Source texts of formatted documents
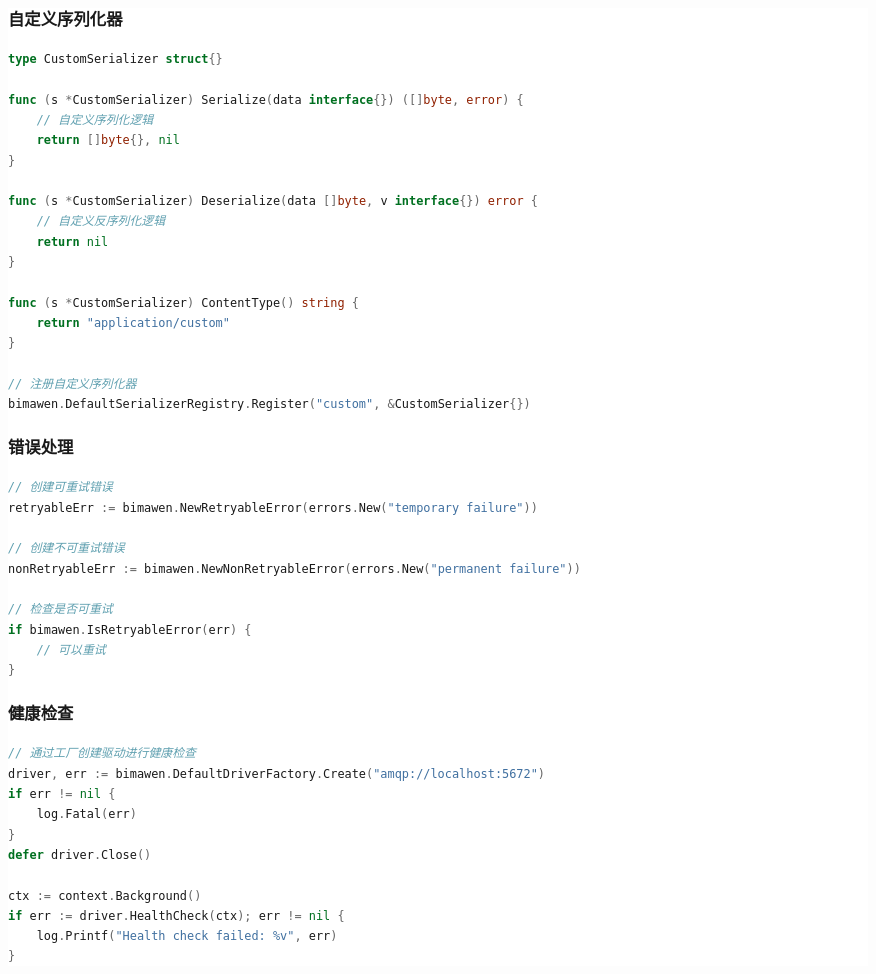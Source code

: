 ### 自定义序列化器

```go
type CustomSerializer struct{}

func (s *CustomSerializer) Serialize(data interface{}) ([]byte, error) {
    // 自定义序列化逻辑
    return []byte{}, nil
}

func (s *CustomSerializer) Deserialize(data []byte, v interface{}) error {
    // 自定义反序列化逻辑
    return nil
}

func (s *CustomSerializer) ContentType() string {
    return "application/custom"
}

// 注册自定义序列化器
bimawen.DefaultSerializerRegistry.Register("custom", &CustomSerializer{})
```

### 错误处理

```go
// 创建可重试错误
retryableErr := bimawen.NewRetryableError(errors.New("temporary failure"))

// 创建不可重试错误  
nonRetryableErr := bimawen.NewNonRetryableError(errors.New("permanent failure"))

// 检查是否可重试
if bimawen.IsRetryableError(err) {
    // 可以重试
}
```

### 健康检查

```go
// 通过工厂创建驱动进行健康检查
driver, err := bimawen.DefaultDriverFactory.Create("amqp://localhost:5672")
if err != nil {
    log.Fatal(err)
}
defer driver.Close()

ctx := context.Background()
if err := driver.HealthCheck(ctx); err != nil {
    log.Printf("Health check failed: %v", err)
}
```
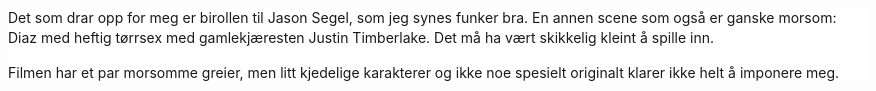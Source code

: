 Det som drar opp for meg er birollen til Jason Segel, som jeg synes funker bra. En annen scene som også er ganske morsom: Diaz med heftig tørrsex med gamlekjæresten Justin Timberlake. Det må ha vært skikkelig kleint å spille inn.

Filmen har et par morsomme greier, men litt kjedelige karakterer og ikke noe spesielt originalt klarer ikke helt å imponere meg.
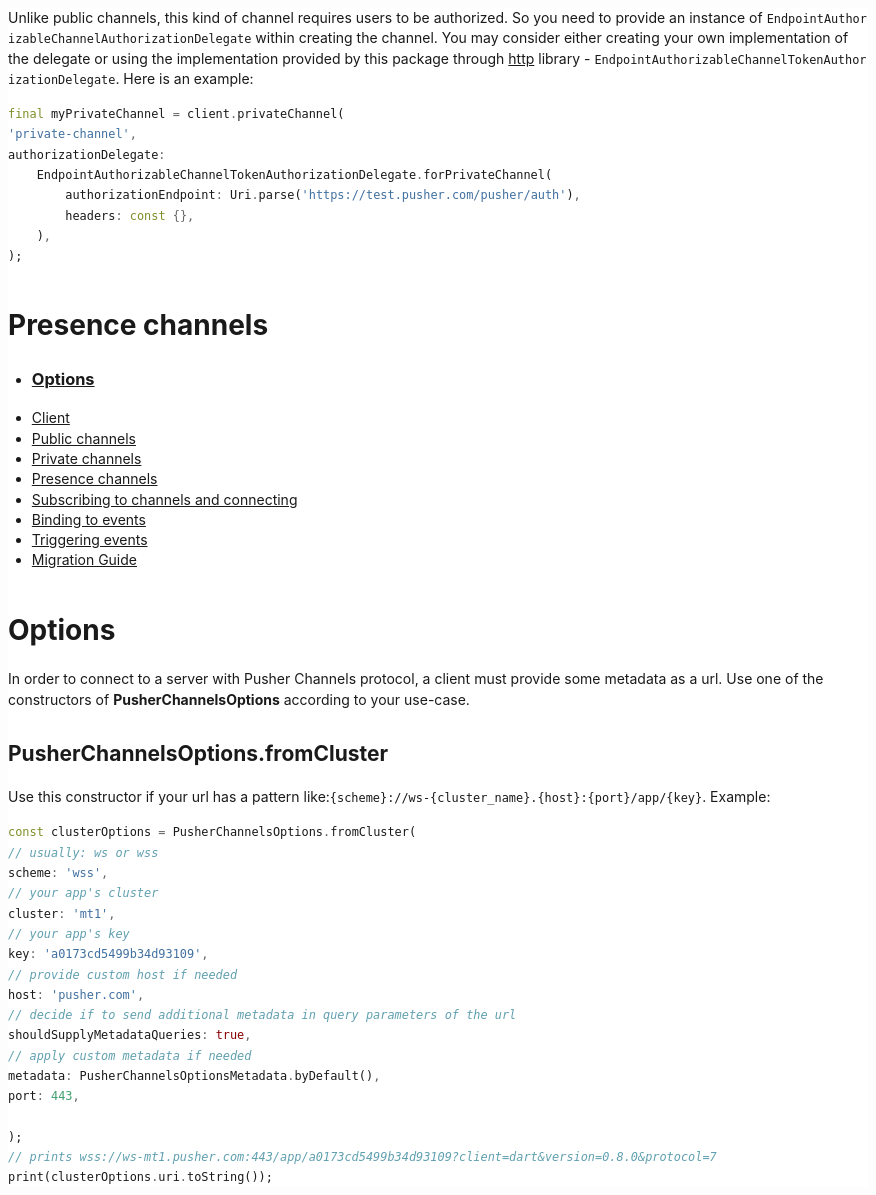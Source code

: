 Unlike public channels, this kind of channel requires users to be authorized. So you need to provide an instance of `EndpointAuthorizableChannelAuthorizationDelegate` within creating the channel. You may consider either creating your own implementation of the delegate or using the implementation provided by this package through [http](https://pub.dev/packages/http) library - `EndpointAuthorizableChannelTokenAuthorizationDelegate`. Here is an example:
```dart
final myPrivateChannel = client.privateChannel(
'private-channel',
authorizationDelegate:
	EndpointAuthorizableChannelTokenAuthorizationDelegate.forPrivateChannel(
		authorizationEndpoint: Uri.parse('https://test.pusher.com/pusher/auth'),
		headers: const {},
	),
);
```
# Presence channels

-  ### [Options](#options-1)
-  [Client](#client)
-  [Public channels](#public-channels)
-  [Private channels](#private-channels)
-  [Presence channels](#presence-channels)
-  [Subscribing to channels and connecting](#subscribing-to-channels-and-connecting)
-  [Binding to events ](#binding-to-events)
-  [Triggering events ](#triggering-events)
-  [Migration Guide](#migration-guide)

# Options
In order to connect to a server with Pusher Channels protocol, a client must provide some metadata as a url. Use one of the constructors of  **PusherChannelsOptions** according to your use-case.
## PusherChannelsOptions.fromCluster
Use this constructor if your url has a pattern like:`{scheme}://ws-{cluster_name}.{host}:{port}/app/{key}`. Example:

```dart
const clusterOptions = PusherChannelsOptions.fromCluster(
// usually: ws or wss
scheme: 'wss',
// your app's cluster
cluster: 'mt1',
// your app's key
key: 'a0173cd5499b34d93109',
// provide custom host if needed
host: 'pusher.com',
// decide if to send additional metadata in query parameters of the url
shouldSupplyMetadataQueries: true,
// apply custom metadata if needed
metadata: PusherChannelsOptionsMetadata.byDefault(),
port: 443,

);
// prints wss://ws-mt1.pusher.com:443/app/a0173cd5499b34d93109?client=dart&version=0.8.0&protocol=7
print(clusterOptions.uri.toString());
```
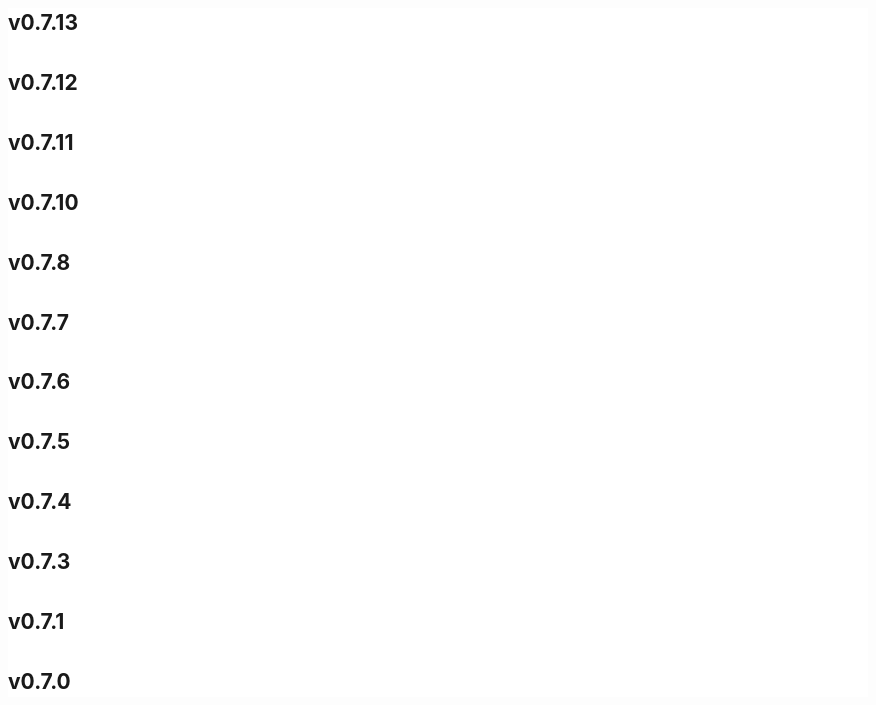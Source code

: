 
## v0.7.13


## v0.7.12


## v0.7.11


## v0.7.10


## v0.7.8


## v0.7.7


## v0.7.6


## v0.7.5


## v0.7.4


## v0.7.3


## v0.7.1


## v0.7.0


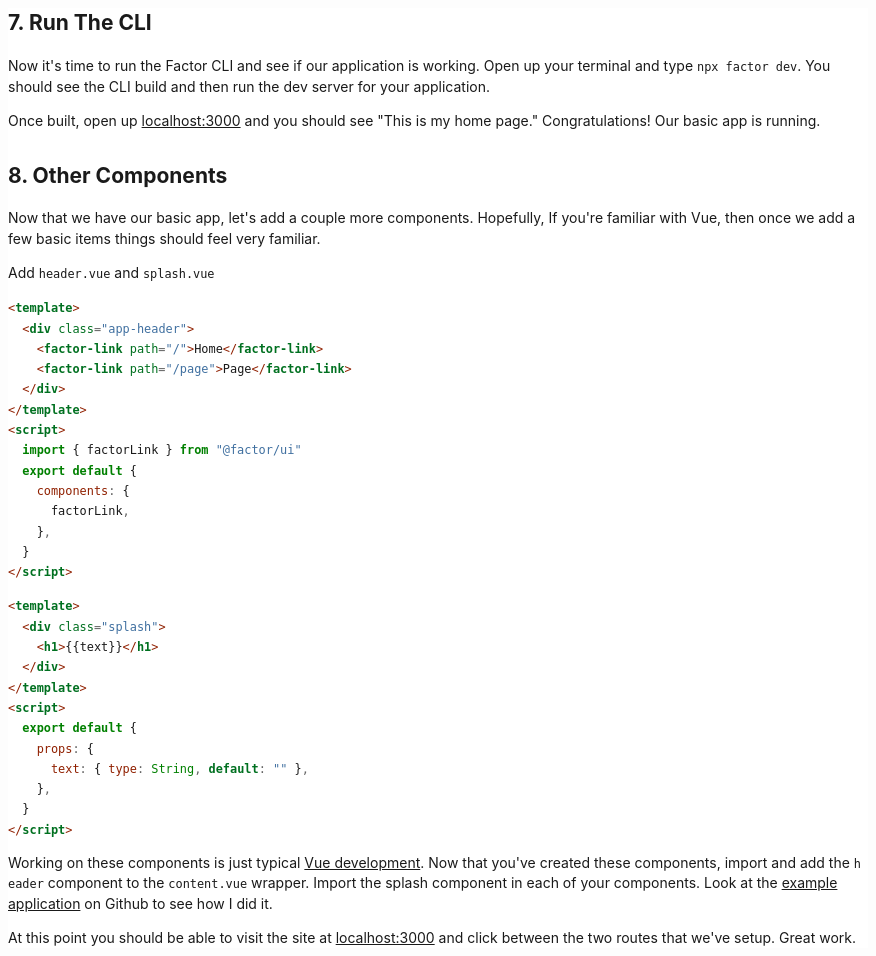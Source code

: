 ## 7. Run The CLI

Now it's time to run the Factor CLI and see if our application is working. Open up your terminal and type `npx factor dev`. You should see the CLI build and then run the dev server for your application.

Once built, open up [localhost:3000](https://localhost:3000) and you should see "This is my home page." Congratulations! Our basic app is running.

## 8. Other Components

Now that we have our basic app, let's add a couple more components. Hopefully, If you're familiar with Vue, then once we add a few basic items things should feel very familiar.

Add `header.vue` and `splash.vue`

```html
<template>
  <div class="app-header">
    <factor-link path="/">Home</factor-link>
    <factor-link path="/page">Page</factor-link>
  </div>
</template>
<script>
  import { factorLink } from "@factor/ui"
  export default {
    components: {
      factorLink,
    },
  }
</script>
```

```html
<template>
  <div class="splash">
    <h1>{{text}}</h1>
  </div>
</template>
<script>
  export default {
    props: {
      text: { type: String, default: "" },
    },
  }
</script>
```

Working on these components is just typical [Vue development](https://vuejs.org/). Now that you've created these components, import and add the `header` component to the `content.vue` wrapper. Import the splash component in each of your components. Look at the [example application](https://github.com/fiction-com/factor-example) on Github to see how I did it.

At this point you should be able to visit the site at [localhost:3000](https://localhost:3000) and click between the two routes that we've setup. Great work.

▶ [What needs to be done]:
Where "your" occurs in a line of the data above, count that line. Give the final count and no other words.

▶ [Response]:
7